Se fossem por alguns institutos de pesquisa a disputa seria entre Fernando Pimentel e Antônio Anastasia, mas uma onda da cor laranja tomou conta da última semana do 1º turno colocando Romeu Zema (NOVO), na disputa com o Anastasia (PSDB).

Tenho observado com muita cautela as pesquisas desse segundo turno, sobretudo, as de Minas Gerais. No último sábado aconteceu na TV Record Minas o segundo debate entre os candidatos e vou procurar destacar um ponto positivo de cada candidato; primeiro Romeu Zema, que admitiu de forma consciente que revisou parte de seu plano de governo e promoveram alterações, isso é bom, por que, demonstra flexibilidade do candidato e sua equipe.

Quanto a Antônio Anastásia (PSDB), ele encarou perguntas espinhosas, tais como, em relação ao ex-governador Aécio Neves, respondendo que o governo será dele e que na vida pública de Minas Gerais deste nossa Constituinte estadual e ingressou pela porta técnica no governo de Hélio Garcia. A resposta de Anastásia repassa ao eleitor a segurança de que estão votando nele, um técnico que ingressou na carreira politica.

Algo me chama atenção para os dois candidatos e é algo bom, ambos estão com o discurso da necessidade de pessoas técnicas na administração pública, diminuição da máquina, com a consequente eliminação de muitos cargos políticos, que na maioria das vezes, não obedecem a conhecimentos para determinadas funções.

Na primeira coluna pós primeiro turno eu disse que o povo de Minas acertou na escolha de ambos, para aprofundarmos nas propostas e ideias de cada um deles.

Minas Gerais, possui um imenso desafio já para o próximo ano o Estado enfrenta uma grave crise financeira, segundo o orçamento enviado a Assembleia de Minas Gerais, Minas terá para o próximo ano um déficit de R$ 11,4 bilhões de reais, o valor esta na LOA (Lei de orçamento anual).

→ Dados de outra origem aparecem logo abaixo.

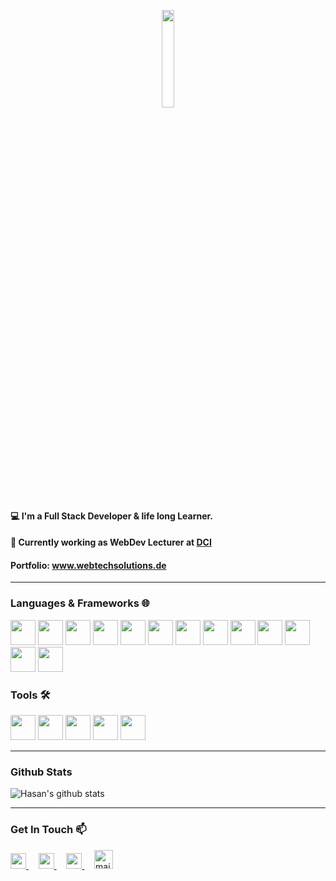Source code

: <p align="center">
  <img src="https://media.giphy.com/media/MeJgB3yMMwIaHmKD4z/giphy.gif" width="20%">
</p>

#### 💻 I'm a Full Stack Developer & life long Learner.

#### 💼 Currently working as WebDev Lecturer at <a href="https://digitalcareerinstitute.org/" target="_blank"><b>DCI</b></a>

#### Portfolio: <a href="www.webtechsolutions.de" target="_blank" >www.webtechsolutions.de</a>

---

### Languages & Frameworks 🌐

<a href="#" ><img src="https://img.icons8.com/color/48/000000/html-5.png" width="40px" /></a>
<a href="#" ><img src="https://img.icons8.com/color/48/000000/css3.png" width="40px" /></a>
<a href="#" ><img src="https://img.icons8.com/color/48/000000/bootstrap.png" width="40px" /></a>
<a href="#" ><img src="https://img.icons8.com/color/48/000000/sass.png" width="40px" /></a>
<a href="#" ><img src="https://img.icons8.com/color/48/000000/javascript.png" width="40px" /></a>
<a href="#" ><img src="https://img.icons8.com/color/48/000000/typescript.png" width="40px" /></a>
<a href="#" ><img src="https://img.icons8.com/color/48/000000/react-native.png" width="40px" /></a>
<a href="#" ><img src="https://img.icons8.com/color/48/000000/redux.png" width="40px" /></a>
<a href="#" ><img src="https://img.icons8.com/color/48/000000/nodejs.png" width="40px" /></a>
<a href="#" ><img src="https://img.icons8.com/color/48/000000/express.png" width="40px" /></a>
<a href="#" ><img src="https://img.icons8.com/color/48/000000/mongodb.png" width="40px" /></a>
<a href="#" ><img src="https://img.icons8.com/color/48/000000/graphql.png" width="40px" /></a>
<a href="#" ><img src="https://img.icons8.com/color/48/000000/markdown.png" width="40px" /></a>

### Tools 🛠️
<a href="#" ><img src="https://img.icons8.com/color/48/000000/git.png" width="40px" /></a>
<a href="#" ><img src="https://img.icons8.com/color/48/000000/github--v1.png" width="40px" /></a>
<a href="#" ><img src="https://img.icons8.com/color/48/000000/visual-studio.png" width="40px" /></a>
<a href="#" ><img src="https://img.icons8.com/color/48/000000/npm.png" width="40px" /></a>
<a href="#" ><img src="https://img.icons8.com/color/48/000000/jira.png" width="40px" /></a>

--- 

### Github Stats

![Hasan's github stats](https://github-readme-stats.vercel.app/api?username=HsnAkk&show_icons=true&line_height=30)

---

### Get In Touch 📫 
<a href="https://www.linkedin.com/in/hasan-akkas/" target="_blank"><img src="https://www.vectorlogo.zone/logos/linkedin/linkedin-icon.svg" width="25px" > </a> &nbsp; &nbsp;
<a href="https://www.xing.com/profile/Hasan_Akkas6/cv" target="_blank"><img src="https://www.vectorlogo.zone/logos/xing/xing-icon.svg" width="25px" > </a> &nbsp; &nbsp;
<a href="https://medium.com/@hasan.akkas123" target="_blank"><img src="https://www.vectorlogo.zone/logos/medium/medium-icon.svg" width="25px" > </a> &nbsp; &nbsp;
<a href="mailto:hasan.akkas@web.de"><img src="https://www.vectorlogo.zone/logos/gmail/gmail-icon.svg" width="30px" alt="mail"></a> &nbsp; &nbsp;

O atual governo ao enviar a LOA, para a Assembleia justificou através de mensagem que o  que o déficit orçamentário é decorrente da insuficiência de receitas e, principalmente, pelo não crescimento da arrecadação. O gasto com a previdência dos servidores públicos e com a folha de servidores na ativa são os principais pontos de pressão dos cofres estaduais “Sobre esse ponto, vale destacar a situação delicada a que se submete o orçamento fiscal de Minas Gerais nos últimos anos, cujos déficits têm sido cada vez mais pressionados pela insuficiência de receitas previdenciárias para custear todos os gastos com servidores inativos e pensionistas” afirma a mensagem.

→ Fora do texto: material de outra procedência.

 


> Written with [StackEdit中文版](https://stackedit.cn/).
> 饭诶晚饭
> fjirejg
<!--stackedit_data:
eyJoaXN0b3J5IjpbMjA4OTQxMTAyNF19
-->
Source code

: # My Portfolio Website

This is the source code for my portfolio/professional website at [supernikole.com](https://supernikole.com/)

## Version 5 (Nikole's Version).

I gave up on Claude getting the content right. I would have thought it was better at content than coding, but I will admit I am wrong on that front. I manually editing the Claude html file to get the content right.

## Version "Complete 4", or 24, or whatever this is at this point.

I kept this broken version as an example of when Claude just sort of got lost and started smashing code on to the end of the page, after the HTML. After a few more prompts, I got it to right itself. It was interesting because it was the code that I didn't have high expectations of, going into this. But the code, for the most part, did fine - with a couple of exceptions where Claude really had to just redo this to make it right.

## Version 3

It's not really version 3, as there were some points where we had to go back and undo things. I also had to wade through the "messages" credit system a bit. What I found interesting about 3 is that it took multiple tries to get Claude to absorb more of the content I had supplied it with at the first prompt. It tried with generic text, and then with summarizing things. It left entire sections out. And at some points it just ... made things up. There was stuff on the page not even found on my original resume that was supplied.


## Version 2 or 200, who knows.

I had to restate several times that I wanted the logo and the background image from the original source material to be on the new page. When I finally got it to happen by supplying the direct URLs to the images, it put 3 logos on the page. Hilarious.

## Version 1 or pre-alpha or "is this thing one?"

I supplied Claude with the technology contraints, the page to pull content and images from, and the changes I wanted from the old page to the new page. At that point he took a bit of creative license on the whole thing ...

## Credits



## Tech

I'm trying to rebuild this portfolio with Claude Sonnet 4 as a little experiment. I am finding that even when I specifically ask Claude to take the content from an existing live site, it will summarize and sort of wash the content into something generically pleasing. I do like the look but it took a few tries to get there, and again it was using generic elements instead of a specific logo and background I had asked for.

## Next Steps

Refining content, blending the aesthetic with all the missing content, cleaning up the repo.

Ainda segundo a mensagem, para  tentar minimizar a situação, o governo de Minas alega que tem atuado para ampliar as receitas e conter o crescimento da despesa pessoal. Outra medida é a redução de contratos e o estabelecimento de limites de gastos para alguns tipos de despesas.

Administrar nosso Estado com esse déficit, não será tarefa fácil no dia 28 voltaremos novamente às urnas e vamos definir quem ira gerir nosso Estado, como sempre digo: “ que as propostas leia-se “as melhores” possam vencer, pelo bem de Minas Gerais”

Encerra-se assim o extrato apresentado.